Like I said the other day, I'm constantly hunting for methods to create purpose (i.e. meaning) in my life. Methods to the madness. Better yet, methods to the meaninglessness. I firmly believe that I create the meaning in my life. But creation is irrational and exploratory not logical and systematic. In other words, I don't know what I'm thinking when I create meaning. I kind of dick around until something fits (what a fantastically inappropriate way of saying that; so inappropriate, I can't bring myself to delete it).
So I get frustrated. Nothing except my daughter adequately fits a satisfactory sense of purpose in my life. Much comes close, but there is always some microscopic failure that I cannot articulate. I try and fail. I try. And fail. However, no matter how many times I fail, I can't stop. I require meaning like I require air.
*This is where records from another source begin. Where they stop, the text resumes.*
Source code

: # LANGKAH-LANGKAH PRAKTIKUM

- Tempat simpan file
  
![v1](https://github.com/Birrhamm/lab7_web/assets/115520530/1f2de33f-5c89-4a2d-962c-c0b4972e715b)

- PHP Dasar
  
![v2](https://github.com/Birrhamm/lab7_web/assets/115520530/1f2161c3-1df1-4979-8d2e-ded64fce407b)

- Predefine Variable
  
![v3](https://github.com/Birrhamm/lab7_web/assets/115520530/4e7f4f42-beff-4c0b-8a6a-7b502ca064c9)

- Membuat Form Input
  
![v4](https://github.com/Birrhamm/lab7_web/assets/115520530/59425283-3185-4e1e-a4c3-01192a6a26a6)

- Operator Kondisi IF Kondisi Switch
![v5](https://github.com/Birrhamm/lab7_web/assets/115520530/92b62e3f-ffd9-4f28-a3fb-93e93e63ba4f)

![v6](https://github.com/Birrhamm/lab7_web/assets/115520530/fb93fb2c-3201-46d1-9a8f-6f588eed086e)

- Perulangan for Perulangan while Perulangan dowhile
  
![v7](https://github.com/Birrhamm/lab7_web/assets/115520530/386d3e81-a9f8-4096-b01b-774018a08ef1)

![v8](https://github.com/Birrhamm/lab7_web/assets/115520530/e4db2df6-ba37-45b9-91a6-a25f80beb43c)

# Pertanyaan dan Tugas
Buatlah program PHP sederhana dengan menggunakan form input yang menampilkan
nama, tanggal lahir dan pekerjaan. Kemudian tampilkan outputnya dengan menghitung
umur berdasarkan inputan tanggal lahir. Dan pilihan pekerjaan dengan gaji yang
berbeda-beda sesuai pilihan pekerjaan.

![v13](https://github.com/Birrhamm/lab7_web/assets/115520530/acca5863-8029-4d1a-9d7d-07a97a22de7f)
There is a sadistic piece of me, albeit barely perceptible, that unconsciously fantasizes about the demise of meaning in my life. It's like the itch you get in your feet when standing on a ledge: what if I jumped? What would really happen? The irrational (stronger) part of my brain insists on the existence of meaning. The logical (weaker) part of my brain knows meaning is just a conglomerate of distinct fragments of bullshit glued together on a background of nothingness in my brain. My life will eventually end in meaninglessness. Any thoughts of immortality are a joke. (What do you think about your great grandparents? Probably don't make a meaningful impact on your daily life.) So why struggle with it so much now? Why cling to the impossible?
I do not want to lose that which is meaningful in my life (see Babies and Suicide). I wonder if there is something in between? An intensity of being. An existence with an imperceptible self. A purposeless now. I wonder if there is a way to be a rock.